[Records for the task Boundary: Start]
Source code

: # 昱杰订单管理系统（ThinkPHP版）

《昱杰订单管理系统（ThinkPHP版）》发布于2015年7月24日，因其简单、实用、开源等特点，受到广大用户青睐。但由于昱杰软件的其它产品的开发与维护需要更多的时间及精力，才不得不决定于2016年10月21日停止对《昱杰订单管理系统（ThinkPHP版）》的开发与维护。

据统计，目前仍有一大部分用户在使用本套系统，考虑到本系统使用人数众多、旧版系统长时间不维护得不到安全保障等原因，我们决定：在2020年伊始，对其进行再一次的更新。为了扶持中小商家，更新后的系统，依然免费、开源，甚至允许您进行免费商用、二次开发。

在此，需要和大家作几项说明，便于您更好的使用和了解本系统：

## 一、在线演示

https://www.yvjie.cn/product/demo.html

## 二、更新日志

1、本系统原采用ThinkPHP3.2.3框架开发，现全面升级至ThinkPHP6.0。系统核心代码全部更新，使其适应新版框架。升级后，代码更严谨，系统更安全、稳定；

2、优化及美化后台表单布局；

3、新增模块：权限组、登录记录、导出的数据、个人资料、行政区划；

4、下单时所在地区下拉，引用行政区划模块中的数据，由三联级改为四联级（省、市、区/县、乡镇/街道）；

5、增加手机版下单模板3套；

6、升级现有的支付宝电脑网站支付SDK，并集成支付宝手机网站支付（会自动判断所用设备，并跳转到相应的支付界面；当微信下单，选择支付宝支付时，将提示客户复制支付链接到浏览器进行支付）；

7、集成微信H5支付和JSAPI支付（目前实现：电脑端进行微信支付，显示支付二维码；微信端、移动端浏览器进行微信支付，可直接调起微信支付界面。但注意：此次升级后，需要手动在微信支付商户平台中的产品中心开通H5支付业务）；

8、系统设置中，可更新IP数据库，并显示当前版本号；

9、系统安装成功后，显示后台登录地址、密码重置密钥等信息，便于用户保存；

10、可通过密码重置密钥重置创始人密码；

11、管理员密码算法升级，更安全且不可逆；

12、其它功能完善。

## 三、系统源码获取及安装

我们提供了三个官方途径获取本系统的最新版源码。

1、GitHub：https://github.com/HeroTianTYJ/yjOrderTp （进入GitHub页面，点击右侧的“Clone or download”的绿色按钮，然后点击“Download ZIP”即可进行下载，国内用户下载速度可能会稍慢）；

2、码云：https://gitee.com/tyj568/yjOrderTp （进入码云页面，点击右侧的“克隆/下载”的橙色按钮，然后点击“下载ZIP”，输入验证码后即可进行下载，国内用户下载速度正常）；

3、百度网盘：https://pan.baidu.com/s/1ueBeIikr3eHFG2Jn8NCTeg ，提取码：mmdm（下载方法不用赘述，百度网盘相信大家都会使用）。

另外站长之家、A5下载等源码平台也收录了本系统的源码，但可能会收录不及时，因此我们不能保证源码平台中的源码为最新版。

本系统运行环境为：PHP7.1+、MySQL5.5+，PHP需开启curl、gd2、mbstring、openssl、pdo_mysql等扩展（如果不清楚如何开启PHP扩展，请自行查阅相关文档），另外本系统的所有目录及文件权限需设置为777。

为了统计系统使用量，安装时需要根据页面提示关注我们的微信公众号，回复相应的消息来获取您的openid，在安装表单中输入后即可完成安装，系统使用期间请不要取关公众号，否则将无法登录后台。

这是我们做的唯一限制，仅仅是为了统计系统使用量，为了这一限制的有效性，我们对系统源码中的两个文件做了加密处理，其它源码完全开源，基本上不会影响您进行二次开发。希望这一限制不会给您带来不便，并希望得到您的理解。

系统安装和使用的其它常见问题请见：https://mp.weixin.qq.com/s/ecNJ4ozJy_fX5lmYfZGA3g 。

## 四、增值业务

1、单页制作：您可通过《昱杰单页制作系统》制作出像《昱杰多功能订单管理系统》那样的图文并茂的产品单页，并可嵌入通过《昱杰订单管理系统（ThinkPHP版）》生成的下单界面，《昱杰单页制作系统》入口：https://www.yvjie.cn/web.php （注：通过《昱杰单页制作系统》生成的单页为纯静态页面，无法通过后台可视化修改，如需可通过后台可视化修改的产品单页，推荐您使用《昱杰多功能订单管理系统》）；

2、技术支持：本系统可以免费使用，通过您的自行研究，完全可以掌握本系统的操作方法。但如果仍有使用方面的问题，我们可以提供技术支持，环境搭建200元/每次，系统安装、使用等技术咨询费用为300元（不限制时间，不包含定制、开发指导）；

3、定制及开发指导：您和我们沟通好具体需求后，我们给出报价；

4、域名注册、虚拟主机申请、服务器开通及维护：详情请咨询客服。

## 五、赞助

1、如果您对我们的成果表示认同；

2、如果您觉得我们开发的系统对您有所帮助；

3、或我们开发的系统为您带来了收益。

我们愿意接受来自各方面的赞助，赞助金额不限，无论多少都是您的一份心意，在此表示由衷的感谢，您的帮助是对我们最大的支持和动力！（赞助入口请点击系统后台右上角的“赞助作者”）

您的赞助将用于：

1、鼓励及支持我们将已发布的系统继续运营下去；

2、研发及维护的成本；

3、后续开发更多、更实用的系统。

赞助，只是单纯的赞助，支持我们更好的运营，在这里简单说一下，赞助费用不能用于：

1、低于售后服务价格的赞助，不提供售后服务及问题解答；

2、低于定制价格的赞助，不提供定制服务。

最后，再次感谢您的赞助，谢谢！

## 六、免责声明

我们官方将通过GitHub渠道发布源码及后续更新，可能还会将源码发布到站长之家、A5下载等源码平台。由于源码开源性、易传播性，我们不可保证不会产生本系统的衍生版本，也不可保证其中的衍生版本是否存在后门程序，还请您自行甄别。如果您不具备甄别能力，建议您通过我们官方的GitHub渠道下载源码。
[Records for the task Boundary: End]
The whole listing is needed again, word for word.

## Output for this task
Source code

: # 昱杰订单管理系统（ThinkPHP版）

《昱杰订单管理系统（ThinkPHP版）》发布于2015年7月24日，因其简单、实用、开源等特点，受到广大用户青睐。但由于昱杰软件的其它产品的开发与维护需要更多的时间及精力，才不得不决定于2016年10月21日停止对《昱杰订单管理系统（ThinkPHP版）》的开发与维护。

据统计，目前仍有一大部分用户在使用本套系统，考虑到本系统使用人数众多、旧版系统长时间不维护得不到安全保障等原因，我们决定：在2020年伊始，对其进行再一次的更新。为了扶持中小商家，更新后的系统，依然免费、开源，甚至允许您进行免费商用、二次开发。

在此，需要和大家作几项说明，便于您更好的使用和了解本系统：

## 一、在线演示

https://www.yvjie.cn/product/demo.html

## 二、更新日志

1、本系统原采用ThinkPHP3.2.3框架开发，现全面升级至ThinkPHP6.0。系统核心代码全部更新，使其适应新版框架。升级后，代码更严谨，系统更安全、稳定；

2、优化及美化后台表单布局；

3、新增模块：权限组、登录记录、导出的数据、个人资料、行政区划；

4、下单时所在地区下拉，引用行政区划模块中的数据，由三联级改为四联级（省、市、区/县、乡镇/街道）；

5、增加手机版下单模板3套；

6、升级现有的支付宝电脑网站支付SDK，并集成支付宝手机网站支付（会自动判断所用设备，并跳转到相应的支付界面；当微信下单，选择支付宝支付时，将提示客户复制支付链接到浏览器进行支付）；

7、集成微信H5支付和JSAPI支付（目前实现：电脑端进行微信支付，显示支付二维码；微信端、移动端浏览器进行微信支付，可直接调起微信支付界面。但注意：此次升级后，需要手动在微信支付商户平台中的产品中心开通H5支付业务）；

8、系统设置中，可更新IP数据库，并显示当前版本号；

9、系统安装成功后，显示后台登录地址、密码重置密钥等信息，便于用户保存；

10、可通过密码重置密钥重置创始人密码；

11、管理员密码算法升级，更安全且不可逆；

12、其它功能完善。

## 三、系统源码获取及安装

我们提供了三个官方途径获取本系统的最新版源码。

1、GitHub：https://github.com/HeroTianTYJ/yjOrderTp （进入GitHub页面，点击右侧的“Clone or download”的绿色按钮，然后点击“Download ZIP”即可进行下载，国内用户下载速度可能会稍慢）；

2、码云：https://gitee.com/tyj568/yjOrderTp （进入码云页面，点击右侧的“克隆/下载”的橙色按钮，然后点击“下载ZIP”，输入验证码后即可进行下载，国内用户下载速度正常）；

3、百度网盘：https://pan.baidu.com/s/1ueBeIikr3eHFG2Jn8NCTeg ，提取码：mmdm（下载方法不用赘述，百度网盘相信大家都会使用）。

另外站长之家、A5下载等源码平台也收录了本系统的源码，但可能会收录不及时，因此我们不能保证源码平台中的源码为最新版。

本系统运行环境为：PHP7.1+、MySQL5.5+，PHP需开启curl、gd2、mbstring、openssl、pdo_mysql等扩展（如果不清楚如何开启PHP扩展，请自行查阅相关文档），另外本系统的所有目录及文件权限需设置为777。

为了统计系统使用量，安装时需要根据页面提示关注我们的微信公众号，回复相应的消息来获取您的openid，在安装表单中输入后即可完成安装，系统使用期间请不要取关公众号，否则将无法登录后台。

这是我们做的唯一限制，仅仅是为了统计系统使用量，为了这一限制的有效性，我们对系统源码中的两个文件做了加密处理，其它源码完全开源，基本上不会影响您进行二次开发。希望这一限制不会给您带来不便，并希望得到您的理解。

系统安装和使用的其它常见问题请见：https://mp.weixin.qq.com/s/ecNJ4ozJy_fX5lmYfZGA3g 。

## 四、增值业务

1、单页制作：您可通过《昱杰单页制作系统》制作出像《昱杰多功能订单管理系统》那样的图文并茂的产品单页，并可嵌入通过《昱杰订单管理系统（ThinkPHP版）》生成的下单界面，《昱杰单页制作系统》入口：https://www.yvjie.cn/web.php （注：通过《昱杰单页制作系统》生成的单页为纯静态页面，无法通过后台可视化修改，如需可通过后台可视化修改的产品单页，推荐您使用《昱杰多功能订单管理系统》）；

2、技术支持：本系统可以免费使用，通过您的自行研究，完全可以掌握本系统的操作方法。但如果仍有使用方面的问题，我们可以提供技术支持，环境搭建200元/每次，系统安装、使用等技术咨询费用为300元（不限制时间，不包含定制、开发指导）；

3、定制及开发指导：您和我们沟通好具体需求后，我们给出报价；

4、域名注册、虚拟主机申请、服务器开通及维护：详情请咨询客服。

## 五、赞助

1、如果您对我们的成果表示认同；

2、如果您觉得我们开发的系统对您有所帮助；

3、或我们开发的系统为您带来了收益。

我们愿意接受来自各方面的赞助，赞助金额不限，无论多少都是您的一份心意，在此表示由衷的感谢，您的帮助是对我们最大的支持和动力！（赞助入口请点击系统后台右上角的“赞助作者”）

您的赞助将用于：

1、鼓励及支持我们将已发布的系统继续运营下去；

2、研发及维护的成本；

3、后续开发更多、更实用的系统。

赞助，只是单纯的赞助，支持我们更好的运营，在这里简单说一下，赞助费用不能用于：

1、低于售后服务价格的赞助，不提供售后服务及问题解答；

2、低于定制价格的赞助，不提供定制服务。

最后，再次感谢您的赞助，谢谢！

## 六、免责声明

我们官方将通过GitHub渠道发布源码及后续更新，可能还会将源码发布到站长之家、A5下载等源码平台。由于源码开源性、易传播性，我们不可保证不会产生本系统的衍生版本，也不可保证其中的衍生版本是否存在后门程序，还请您自行甄别。如果您不具备甄别能力，建议您通过我们官方的GitHub渠道下载源码。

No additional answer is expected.